Эти слова окончательно вывели из себя Родольфа; глаза его дико сверкнули, губы побелели, и он подошел к Мэрфу, угрожающе подняв руку.
– Как ты смеешь?! – воскликнул он.
Мэрф отступил на шаг и проговорил скороговоркой, как бы помимо воли:
– Монсеньор, монсеньор, вспомните о тринадцатом января!
Эти слова оказали поразительное действие на Родольфа. Его лицо, искаженное гневом, разгладилось. Он пристально взглянул на Мэрфа, опустил голову и после минутного молчания прошептал изменившимся голосом:
– Ах, сударь, как вы жестоки… я полагал, однако, что мое раскаяние, мои угрызения совести!.. И это вы!.. Вы!..
Родольф не докончил фразы, его голос прервался; он опустился на каменную скамью и закрыл лицо руками.
– Монсеньор, – воскликнул Мэрф в отчаянии, – мой добрый господин, простите вашего старого преданного Мэрфа! Только доведенный до крайности и опасаясь, увы, не за себя… а за вас… последствий вашей горячности, я сказал без гнева, без упрека, сказал помимо воли и с чувством сострадания… Монсеньор, я был не прав, что обиделся. Боже мой, кому лучше знать ваш характер, как не мне, человеку, который всегда был при вас с самого вашего детства!.. Умоляю, скажите, что прощаете меня за то, что напомнил вам об этом роковом дне… Увы… Чего вы только не делали, дабы искупить…
Родольф поднял голову; он был очень бледен.
– Замолчи, замолчи, старый друг, – сказал он грустно и мягко своему давнему спутнику, – я благодарен тебе, что одним словом ты утишил мою гневную вспышку; я не стану просить прощения за дерзости, которые тебе наговорил: ты сам знаешь, что «от сердца до уст далеко», как говорят добрые люди в нашем краю. Я был не в себе, позабудем об этом.
– Увы! Теперь вы долго будете грустить… Какой же я дурак!.. Больше всего на свете мне хочется, чтобы ваше мрачное настроение развеялось… А я снова вызываю его своей глупой обидчивостью! Бог ты мой! Какой толк быть честным человеком с седеющей головой, если ты не умеешь терпеливо сносить незаслуженные упреки.

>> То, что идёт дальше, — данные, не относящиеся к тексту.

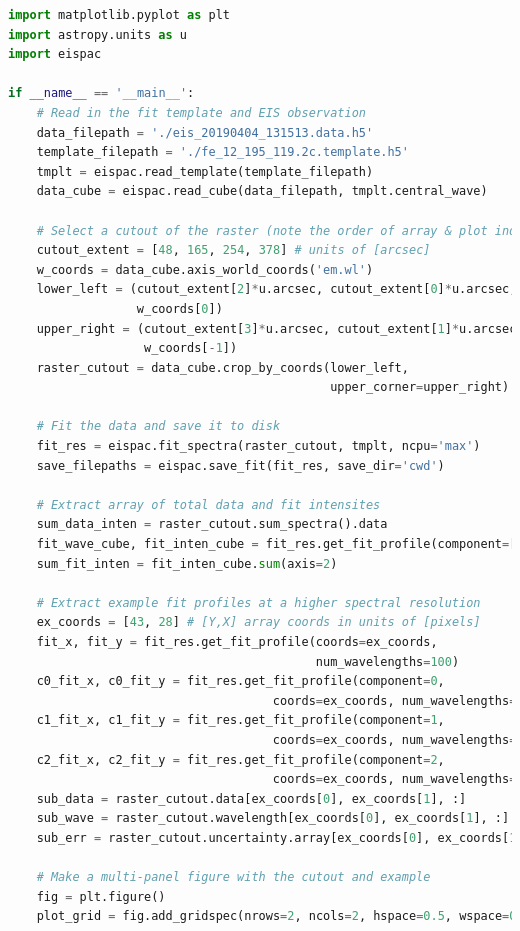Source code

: \begin{lstlisting}[language=Python]
import matplotlib.pyplot as plt
import astropy.units as u
import eispac

if __name__ == '__main__':
    # Read in the fit template and EIS observation
    data_filepath = './eis_20190404_131513.data.h5'
    template_filepath = './fe_12_195_119.2c.template.h5'
    tmplt = eispac.read_template(template_filepath)
    data_cube = eispac.read_cube(data_filepath, tmplt.central_wave)

    # Select a cutout of the raster (note the order of array & plot indices!)
    cutout_extent = [48, 165, 254, 378] # units of [arcsec]
    w_coords = data_cube.axis_world_coords('em.wl')
    lower_left = (cutout_extent[2]*u.arcsec, cutout_extent[0]*u.arcsec,         
                  w_coords[0])
    upper_right = (cutout_extent[3]*u.arcsec, cutout_extent[1]*u.arcsec, 
                   w_coords[-1])
    raster_cutout = data_cube.crop_by_coords(lower_left, 
                                             upper_corner=upper_right)

    # Fit the data and save it to disk
    fit_res = eispac.fit_spectra(raster_cutout, tmplt, ncpu='max')
    save_filepaths = eispac.save_fit(fit_res, save_dir='cwd')

    # Extract array of total data and fit intensites
    sum_data_inten = raster_cutout.sum_spectra().data
    fit_wave_cube, fit_inten_cube = fit_res.get_fit_profile(component=[0,1])
    sum_fit_inten = fit_inten_cube.sum(axis=2)

    # Extract example fit profiles at a higher spectral resolution
    ex_coords = [43, 28] # [Y,X] array coords in units of [pixels]
    fit_x, fit_y = fit_res.get_fit_profile(coords=ex_coords, 
                                           num_wavelengths=100)
    c0_fit_x, c0_fit_y = fit_res.get_fit_profile(component=0, 
                                     coords=ex_coords, num_wavelengths=100)
    c1_fit_x, c1_fit_y = fit_res.get_fit_profile(component=1,
                                     coords=ex_coords, num_wavelengths=100)
    c2_fit_x, c2_fit_y = fit_res.get_fit_profile(component=2,
                                     coords=ex_coords, num_wavelengths=100)
    sub_data = raster_cutout.data[ex_coords[0], ex_coords[1], :]
    sub_wave = raster_cutout.wavelength[ex_coords[0], ex_coords[1], :]
    sub_err = raster_cutout.uncertainty.array[ex_coords[0], ex_coords[1], :]

    # Make a multi-panel figure with the cutout and example
    fig = plt.figure()
    plot_grid = fig.add_gridspec(nrows=2, ncols=2, hspace=0.5, wspace=0.3)


\end{lstlisting}
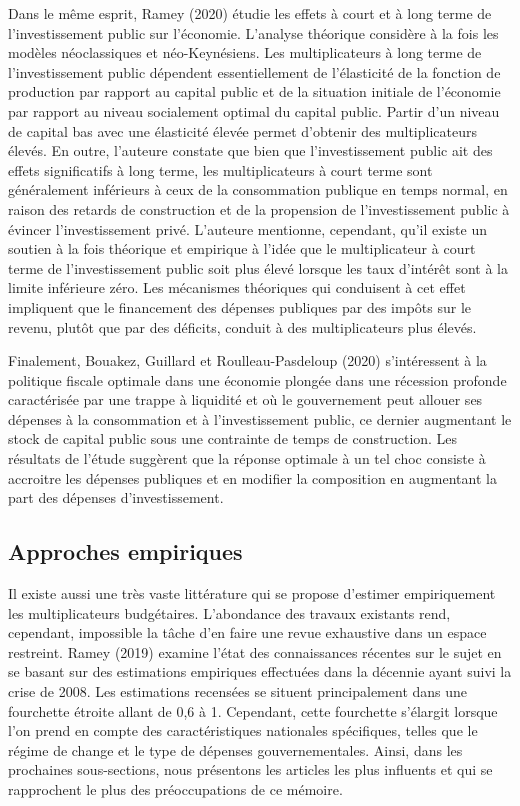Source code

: \documentclass[12pt,letterpaper]{article}
\begin{document}
Dans le même esprit, Ramey (2020) étudie les effets à court et à long terme de l'investissement public sur l'économie. L'analyse théorique considère à la fois les modèles néoclassiques et néo-Keynésiens. Les multiplicateurs à long terme de l'investissement public dépendent essentiellement de l'élasticité de la fonction de production par rapport au capital public et de la situation initiale de l'économie par rapport au niveau socialement optimal du capital public. Partir d’un niveau de capital bas avec une élasticité élevée permet d’obtenir des multiplicateurs élevés. En outre, l’auteure constate que bien que l'investissement public ait des effets significatifs à long terme, les multiplicateurs à court terme sont généralement inférieurs à ceux de la consommation publique en temps normal, en raison des retards de construction et de la propension de l'investissement public à évincer l’investissement privé. L’auteure mentionne, cependant, qu'il existe un soutien à la fois théorique et empirique à l’idée que le multiplicateur à court terme de l'investissement public soit plus élevé lorsque les taux d'intérêt sont à la limite inférieure zéro. Les mécanismes théoriques qui conduisent à cet effet impliquent que le financement des dépenses publiques par des impôts sur le revenu, plutôt que par des déficits, conduit à des multiplicateurs plus élevés.

Finalement, Bouakez, Guillard et Roulleau-Pasdeloup (2020) s’intéressent à la politique fiscale optimale dans une économie plongée dans une récession profonde caractérisée par une trappe à liquidité et où le gouvernement peut allouer ses dépenses à la consommation et à l'investissement public, ce dernier augmentant le stock de capital public sous une contrainte de temps de construction. Les résultats de l'étude suggèrent que la réponse optimale à un tel choc consiste à accroitre les dépenses publiques et en modifier la composition en augmentant la part des dépenses d’investissement.

\subsection{Approches empiriques}

Il existe aussi une très vaste littérature qui se propose d’estimer empiriquement les multiplicateurs budgétaires. L’abondance des travaux existants rend, cependant, impossible la tâche d’en faire une revue exhaustive dans un espace restreint. Ramey (2019) examine l'état des connaissances récentes sur le sujet en se basant sur des estimations empiriques effectuées dans la décennie ayant suivi la crise de 2008. Les estimations recensées se situent principalement dans une fourchette étroite allant de 0,6 à 1. Cependant, cette fourchette s'élargit lorsque l'on prend en compte des caractéristiques nationales spécifiques, telles que le régime de change et le type de dépenses gouvernementales. Ainsi, dans les prochaines sous-sections, nous présentons les articles les plus influents et qui se rapprochent le plus des préoccupations de ce mémoire.
\end{document}
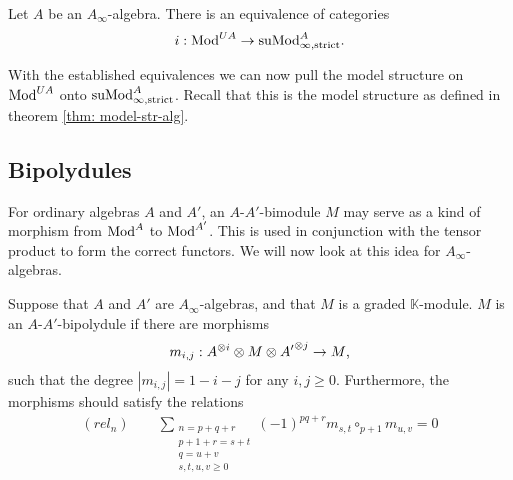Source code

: \documentclass[../thesis.tex]{subfiles}
\begin{document}
            \begin{proposition}
                Let $A$ be an $A_\infty$-algebra. There is an equivalence of categories
                \begin{align*}
                    i : \tt{Mod}^{UA} \rightarrow \tt{suMod}_{\infty,\tt{strict}}^A\tt{.}
                \end{align*}
            \end{proposition}

            With the established equivalences we can now pull the model structure on $\tt{Mod}^{UA}$ onto $\tt{suMod}_{\infty,\tt{strict}}^A$. Recall that this is the model structure as defined in theorem \ref{thm: model-str-alg}.

        \subsection{Bipolydules}

            For ordinary algebras $A$ and $A'$, an $A$-$A'$-bimodule $M$ may serve as a kind of morphism from $\tt{Mod}^A$ to $\tt{Mod}^{A'}$. This is used in conjunction with the tensor product to form the correct functors. We will now look at this idea for $A_\infty$-algebras.

            \begin{definition}[$A$-$A'$-Bipolydule]
                Suppose that $A$ and $A'$ are $A_\infty$-algebras, and that $M$ is a graded $\mathbb{K}$-module. $M$ is an $A$-$A'$-bipolydule if there are morphisms
                \begin{align*}
                    m_{i,j} : A^{\otimes i} \otimes M \otimes {A'}^{\otimes j} \rightarrow M\tt{,}
                \end{align*}
                such that the degree $|m_{i,j}| = 1 - i - j$ for any $i,j \geq 0$. Furthermore, the morphisms should satisfy the relations
                \begin{align*}
                    (rel_n)\qquad \sum_{\substack{n = p + q + r \\ p + 1 + r = s + t \\ q = u + v \\ s,t,u,v \geq 0}}(-1)^{pq + r}m_{s,t}\circ_{p+1}m_{u,v} = 0
                \end{align*}
            \end{definition}
\end{document}
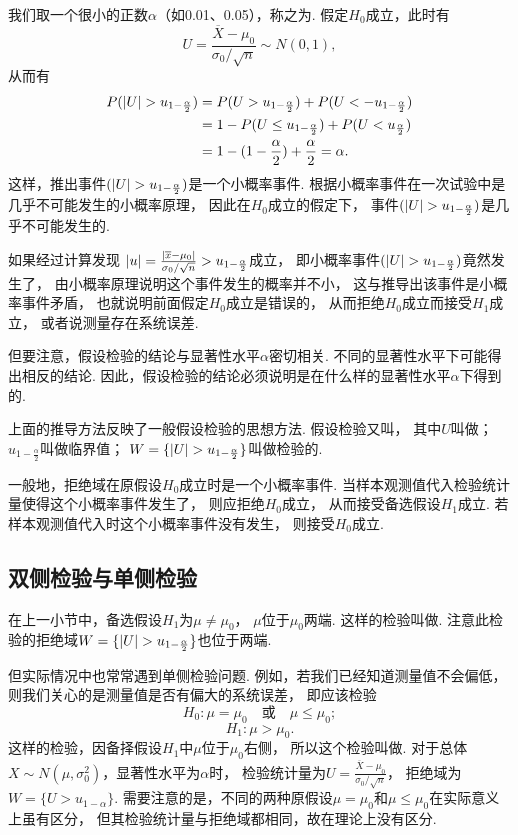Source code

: 我们取一个很小的正数\(\alpha\)（如0.01、0.05），称之为.
假定\(H_0\)成立，此时有\[
U = \frac{\overline{X}-\mu_0}{\sigma_0 / \sqrt{n}} \sim N(0,1),
\]从而有\begin{align*}
P(\abs{U}>u_{1-\frac{\alpha}{2}})
&=P(U>u_{1-\frac{\alpha}{2}})+P(U<-u_{1-\frac{\alpha}{2}}) \\
&=1 - P(U \leq u_{1-\frac{\alpha}{2}}) + P(U<u_{\frac{\alpha}{2}}) \\
&=1 - (1-\frac{\alpha}{2}) + \frac{\alpha}{2}
=\alpha.
\end{align*}
这样，推出事件\((\abs{U}>u_{1-\frac{\alpha}{2}})\)是一个小概率事件.
根据小概率事件在一次试验中是几乎不可能发生的小概率原理，
因此在\(H_0\)成立的假定下，
事件\((\abs{U}>u_{1-\frac{\alpha}{2}})\)是几乎不可能发生的.

如果经过计算发现
\(\abs{u}=\frac{\abs{\overline{x}-\mu_0}}{\sigma_0 / \sqrt{n}}>u_{1-\frac{\alpha}{2}}\)成立，
即小概率事件\((\abs{U}>u_{1-\frac{\alpha}{2}})\)竟然发生了，
由小概率原理说明这个事件发生的概率并不小，
这与推导出该事件是小概率事件矛盾，
也就说明前面假定\(H_0\)成立是错误的，
从而拒绝\(H_0\)成立而接受\(H_1\)成立，
或者说测量存在系统误差.

但要注意，假设检验的结论与显著性水平\(\alpha\)密切相关.
不同的显著性水平下可能得出相反的结论.
因此，假设检验的结论必须说明是在什么样的显著性水平\(\alpha\)下得到的.

上面的推导方法反映了一般假设检验的思想方法.
假设检验又叫，
其中\(U\)叫做；
\(u_{1-\frac{\alpha}{2}}\)叫做临界值；
\(W=\{\abs{U}>u_{1-\frac{\alpha}{2}}\}\)叫做检验的.

一般地，拒绝域在原假设\(H_0\)成立时是一个小概率事件.
当样本观测值代入检验统计量使得这个小概率事件发生了，
则应拒绝\(H_0\)成立，
从而接受备选假设\(H_1\)成立.
若样本观测值代入时这个小概率事件没有发生，
则接受\(H_0\)成立.

\subsection{双侧检验与单侧检验}
在上一小节中，备选假设\(H_1\)为\(\mu\neq\mu_0\)，
\(\mu\)位于\(\mu_0\)两端.
这样的检验叫做.
注意此检验的拒绝域\(W=\{\abs{U}>u_{1-\frac{\alpha}{2}}\}\)也位于两端.

但实际情况中也常常遇到单侧检验问题.
例如，若我们已经知道测量值不会偏低，
则我们关心的是测量值是否有偏大的系统误差，
即应该检验\[
	H_0: \mu=\mu_0
	\quad\text{或}\quad
	\mu\leq\mu_0;
\]\[
	H_1: \mu>\mu_0.
\]
这样的检验，因备择假设\(H_1\)中\(\mu\)位于\(\mu_0\)右侧，
所以这个检验叫做.
对于总体\(X \sim N(\mu,\sigma_0^2)\)，显著性水平为\(\alpha\)时，
检验统计量为\(U = \frac{\overline{X}-\mu_0}{\sigma_0 / \sqrt{n}}\)，
拒绝域为\(W=\{U>u_{1-\alpha}\}\).
需要注意的是，不同的两种原假设\(\mu=\mu_0\)和\(\mu\leq\mu_0\)在实际意义上虽有区分，
但其检验统计量与拒绝域都相同，故在理论上没有区分.


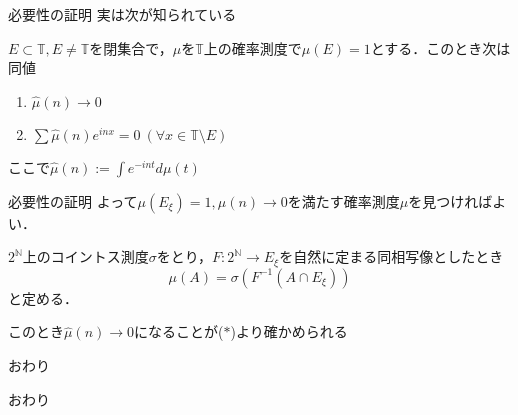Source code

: \documentclass[dvipdfmx,17pt]{beamer}
\theoremstyle{plain}
\newcommand{\N}{\mathbb{N}}
\begin{document}
\begin{frame}{必要性の証明}
実は次が知られている

\vspace{0.5cm}
$E \subset \mathbb{T}, E \ne \mathbb{T}$を閉集合で，$\mu$を$\mathbb{T}$上の確率測度で$\mu(E) = 1$とする．このとき次は同値
\begin{enumerate}
\item $\hat{\mu}(n) \to 0$
\item $\sum \hat{\mu}(n) e^{inx} = 0\ (\forall x \in \mathbb{T} \setminus E)$
\end{enumerate}
ここで$\hat{\mu}(n) := \int e^{-int} d\mu(t)$
\end{frame}

\begin{frame}{必要性の証明}
よって$\mu(E_\xi) = 1, \hat{\mu}(n) \to 0$を満たす確率測度$\mu$を見つければよい．
	
$2^{\N}$上のコイントス測度$\sigma$をとり，$F: 2^{\N} \to E_\xi$を自然に定まる同相写像としたとき
\[\mu(A) = \sigma(F^{-1}(A \cap E_\xi))\]
と定める．

このとき$\hat{\mu}(n) \to 0$になることが($\ast$)より確かめられる
\end{frame}

\begin{frame}{おわり}
\begin{center}おわり\end{center}
\end{frame}
\end{document}
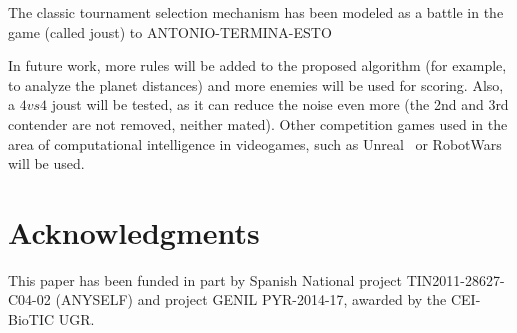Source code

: \documentclass[conference]{IEEEtran}
\begin{document}
The classic tournament selection mechanism has been modeled as a battle in the game (called joust) to ANTONIO-TERMINA-ESTO

In future work, more rules will be added to the proposed algorithm (for example, to analyze the planet distances) and more enemies will be used for scoring. Also, a $4vs4$ joust will be tested, as it can reduce the noise even more (the 2nd and 3rd contender are not removed, neither mated). Other competition games used in the area of computational intelligence in videogames, such as Unreal\texttrademark~ or RobotWars\texttrademark~ will be used.





\section{Acknowledgments}
This paper has been funded in part by Spanish National project TIN2011-28627-C04-02 (ANYSELF) and project GENIL PYR-2014-17, awarded by the CEI-BioTIC UGR.



\end{document}
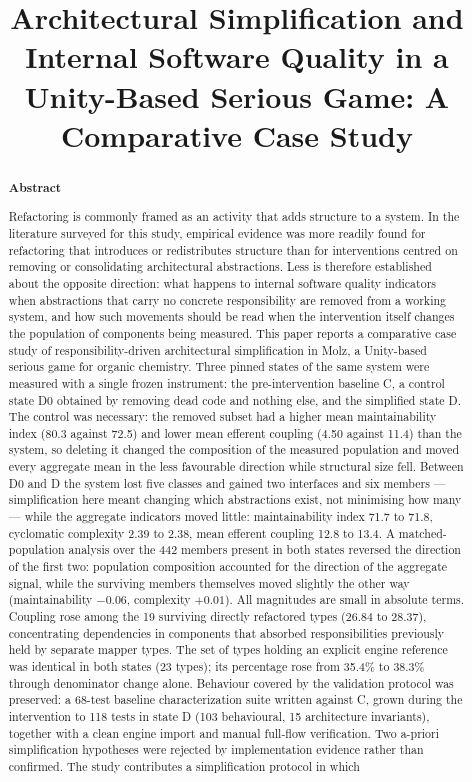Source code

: \documentclass{sbc2019}%
\title[Architectural Simplification and Internal Software Quality]{Architectural Simplification and Internal Software Quality in a Unity-Based Serious Game: A Comparative Case Study}
\author[Rezende and Rocha 2026]{\affil{\textbf{Jo\~ao Guilherme Benjamin Alves de Rezende}\quad[~\textbf{Universidade Federal do Agreste de Pernambuco~}|\href{mailto:benj7100@gmail.com}{~\textbf{\textit{benj7100@gmail.com}}} ]}

\affil{\textbf{Rodrigo Gusm\~ao de Carvalho Rocha}\quad[~\textbf{Universidade Federal do Agreste de Pernambuco~}|\href{mailto:rodrigo.rocha@ufape.edu.br}{~\textbf{\textit{rodrigo.rocha@ufape.edu.br}}} ]}
}
\begin{document}
\begin{frontmatter}
\maketitle

\begin{abstract}
\textbf{Abstract}

Refactoring is commonly framed as an activity that adds structure to a system. In the literature surveyed for this study, empirical evidence was more readily found for refactoring that introduces or redistributes structure than for interventions centred on removing or consolidating architectural abstractions. Less is therefore established about the opposite direction: what happens to internal software quality indicators when abstractions that carry no concrete responsibility are removed from a working system, and how such movements should be read when the intervention itself changes the population of components being measured. This paper reports a comparative case study of responsibility-driven architectural simplification in Molz, a Unity-based serious game for organic chemistry. Three pinned states of the same system were measured with a single frozen instrument: the pre-intervention baseline C, a control state D0 obtained by removing dead code and nothing else, and the simplified state D. The control was necessary: the removed subset had a higher mean maintainability index (80.3 against 72.5) and lower mean efferent coupling (4.50 against 11.4) than the system, so deleting it changed the composition of the measured population and moved every aggregate mean in the less favourable direction while structural size fell. Between D0 and D the system lost five classes and gained two interfaces and six members --- simplification here meant changing which abstractions exist, not minimising how many --- while the aggregate indicators moved little: maintainability index 71.7 to 71.8, cyclomatic complexity 2.39 to 2.38, mean efferent coupling 12.8 to 13.4. A matched-population analysis over the 442 members present in both states reversed the direction of the first two: population composition accounted for the direction of the aggregate signal, while the surviving members themselves moved slightly the other way (maintainability $-0.06$, complexity $+0.01$). All magnitudes are small in absolute terms. Coupling rose among the 19 surviving directly refactored types (26.84 to 28.37), concentrating dependencies in components that absorbed responsibilities previously held by separate mapper types. The set of types holding an explicit engine reference was identical in both states (23 types); its percentage rose from 35.4\% to 38.3\% through denominator change alone. Behaviour covered by the validation protocol was preserved: a 68-test baseline characterization suite written against C, grown during the intervention to 118 tests in state D (103 behavioural, 15 architecture invariants), together with a clean engine import and manual full-flow verification. Two a-priori simplification hypotheses were rejected by implementation evidence rather than confirmed. The study contributes a simplification protocol in which 
\end{abstract}
\end{frontmatter}
\end{document}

Так нет же, – продолжал Мэрф с волнением, тем более комичным, что оно не вязалось с его обычным спокойствием, – так нет же, мне, видите ли, требуется, чтобы меня хвалили с утра до ночи, чтобы мне повторяли: «Господин Мэрф лучший из слуг; господин Мэрф, вы замечательный человек; боже, как он хорош собой, господин Мэрф, нет и не бывало преданности, равной вашей, славный Мэрф!» Полно, старый попугай, тебе, значит, требуется, чтобы кто-то беспрестанно гладил твою старую голову.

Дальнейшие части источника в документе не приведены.